Transmission of ultrasonic wave across moisture rocks: Effects of moisture sorption on velocity variation and attenuation

This study focused on investigating the impact of moisture-induced mechanical degradation on three types of rocks. Dynamic moisture sorption experiments were conducted to understand water vapor sorption across different relative humidity (RH) conditions. Ultrasonic tests, performed at various RH levels, revealed the sensitivity of wave velocities and attenuations to changes in moisture content. Subsequent measurements of unconfined compressive strength (UCS) demonstrated how moisture-induced degradation affects the mechanical properties of rocks. This study evaluated the effects of RH on ultrasonic P-/S-wave velocities in three rocks, revealing distinct moisture effects on wave velocity variations. Gray shale and sandstone exhibited similar P-wave behaviors, while black shale differed significantly, showcasing early stiffening effects at lower RH. Saturation heterogeneities at the pore-scale and patchy effects at the large scale highlighted complex interactions between rock, moisture, and wave characteristics. Furthermore, the research assessed the impact of relative humidity on ultrasonic wave attenuations in partially saturated rocks. As RH increased, P-wave attenuation generally rose, influenced by dynamic water saturation and fabric heterogeneity. S-wave attenuation exhibited a similar trend, with noticeable variations among rock types.

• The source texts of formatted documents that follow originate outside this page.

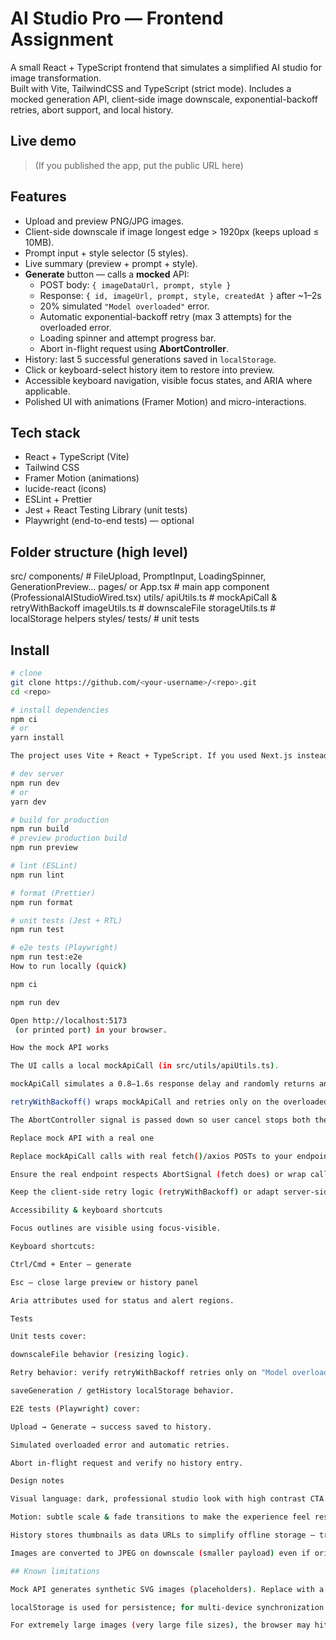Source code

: # AI Studio Pro — Frontend Assignment

A small React + TypeScript frontend that simulates a simplified AI studio for image transformation.  
Built with Vite, TailwindCSS and TypeScript (strict mode). Includes a mocked generation API, client-side image downscale, exponential-backoff retries, abort support, and local history.

## Live demo

> (If you published the app, put the public URL here)

## Features

- Upload and preview PNG/JPG images.
- Client-side downscale if image longest edge > 1920px (keeps upload ≤ 10MB).
- Prompt input + style selector (5 styles).
- Live summary (preview + prompt + style).
- **Generate** button — calls a **mocked** API:
  - POST body: `{ imageDataUrl, prompt, style }`
  - Response: `{ id, imageUrl, prompt, style, createdAt }` after ~1–2s
  - 20% simulated `"Model overloaded"` error.
  - Automatic exponential-backoff retry (max 3 attempts) for the overloaded error.
  - Loading spinner and attempt progress bar.
  - Abort in-flight request using **AbortController**.
- History: last 5 successful generations saved in `localStorage`.
- Click or keyboard-select history item to restore into preview.
- Accessible keyboard navigation, visible focus states, and ARIA where applicable.
- Polished UI with animations (Framer Motion) and micro-interactions.

## Tech stack

- React + TypeScript (Vite)
- Tailwind CSS
- Framer Motion (animations)
- lucide-react (icons)
- ESLint + Prettier
- Jest + React Testing Library (unit tests)
- Playwright (end-to-end tests) — optional

## Folder structure (high level)

src/
components/ # FileUpload, PromptInput, LoadingSpinner, GenerationPreview...
pages/ or App.tsx # main app component (ProfessionalAIStudioWired.tsx)
utils/
apiUtils.ts # mockApiCall & retryWithBackoff
imageUtils.ts # downscaleFile
storageUtils.ts # localStorage helpers
styles/
tests/ # unit tests

## Install

```bash
# clone
git clone https://github.com/<your-username>/<repo>.git
cd <repo>

# install dependencies
npm ci
# or
yarn install

The project uses Vite + React + TypeScript. If you used Next.js instead, replace npm run dev with next dev instructions.

# dev server
npm run dev
# or
yarn dev

# build for production
npm run build
# preview production build
npm run preview

# lint (ESLint)
npm run lint

# format (Prettier)
npm run format

# unit tests (Jest + RTL)
npm run test

# e2e tests (Playwright)
npm run test:e2e
How to run locally (quick)

npm ci

npm run dev

Open http://localhost:5173
 (or printed port) in your browser.

How the mock API works

The UI calls a local mockApiCall (in src/utils/apiUtils.ts).

mockApiCall simulates a 0.8–1.6s response delay and randomly returns an error { message: "Model overloaded" } in ~20% of requests.

retryWithBackoff() wraps mockApiCall and retries only on the overloaded error with exponential backoff (base delay + jitter). Max attempts = 3.

The AbortController signal is passed down so user cancel stops both the current mock request and further retries.

Replace mock API with a real one

Replace mockApiCall calls with real fetch()/axios POSTs to your endpoint.

Ensure the real endpoint respects AbortSignal (fetch does) or wrap calls to support cancellation.

Keep the client-side retry logic (retryWithBackoff) or adapt server-side retry behavior as needed.

Accessibility & keyboard shortcuts

Focus outlines are visible using focus-visible.

Keyboard shortcuts:

Ctrl/Cmd + Enter — generate

Esc — close large preview or history panel

Aria attributes used for status and alert regions.

Tests

Unit tests cover:

downscaleFile behavior (resizing logic).

Retry behavior: verify retryWithBackoff retries only on "Model overloaded".

saveGeneration / getHistory localStorage behavior.

E2E tests (Playwright) cover:

Upload → Generate → success saved to history.

Simulated overloaded error and automatic retries.

Abort in-flight request and verify no history entry.

Design notes

Visual language: dark, professional studio look with high contrast CTA.

Motion: subtle scale & fade transitions to make the experience feel responsive without distraction.

History stores thumbnails as data URLs to simplify offline storage — trimmed to 5 items to avoid large localStorage usage.

Images are converted to JPEG on downscale (smaller payload) even if original is PNG.

## Known limitations

Mock API generates synthetic SVG images (placeholders). Replace with a real generation endpoint to get realistic outputs.

localStorage is used for persistence; for multi-device synchronization use a backend.

For extremely large images (very large file sizes), the browser may hit memory limits when decoding — recommend advising users to upload reasonable sizes.
```
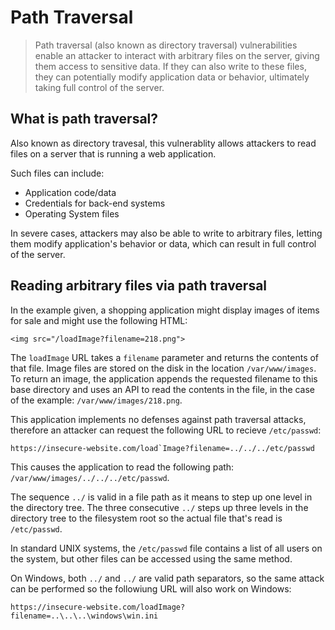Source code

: # Path Traversal
> Path traversal (also known as directory traversal) vulnerabilities enable an attacker to interact with arbitrary files on the server, giving them access to sensitive data. If they can also write to these files, they can potentially modify application data or behavior, ultimately taking full control of the server.


## What is path traversal?
Also known as directory travesal, this vulnerablity allows attackers to read files on a server that is running a web application.

Such files can include:

- Application code/data
- Credentials for back-end systems
- Operating System files

In severe cases, attackers may also be able to write to arbitrary files, letting them modify application's behavior or data, which can result in full control of the server.


## Reading arbitrary files via path traversal
In the example given, a shopping application might display images of items for sale and might use the following HTML:

```
<img src="/loadImage?filename=218.png">
```

The `loadImage` URL takes a `filename` parameter and returns the contents of that file. Image files are stored on the disk in the location `/var/www/images`. To return an image, the application appends the requested filename to this base directory and uses an API to read the contents in the file, in the case of the example: `/var/www/images/218.png`.

This application implements no defenses against path traversal attacks, therefore an attacker can request the following URL to recieve `/etc/passwd`:

```
https://insecure-website.com/load`Image?filename=../../../etc/passwd
```

This causes the application to read the following path: `/var/www/images/../../../etc/passwd`.

The sequence `../` is valid in a file path as it means to step up one level in the directory tree. The three consecutive `../` steps up three levels in the directory tree to the filesystem root so the actual file that's read is `/etc/passwd`.

In standard UNIX systems, the `/etc/passwd` file contains a list of all users on the system, but other files can be accessed using the same method.

On Windows, both `../` and `../` are valid path separators, so the same attack can be performed so the followiung URL will also work on Windows:

```
https://insecure-website.com/loadImage?filename=..\..\..\windows\win.ini
```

UCS tests indicated that higher moisture content led to decreased UCS values across various rock specimens. The P- and S-wave velocities during loading further emphasized moisture sensitivity, with S-wave velocity being more responsive to moisture content variations. Dynamic Young's moduli exhibited distinct changes during UCS measurements, highlighting the influence of moisture content on mechanical degradations. These findings underscore the importance of considering moisture effects in understanding and predicting the mechanical behavior of rocks.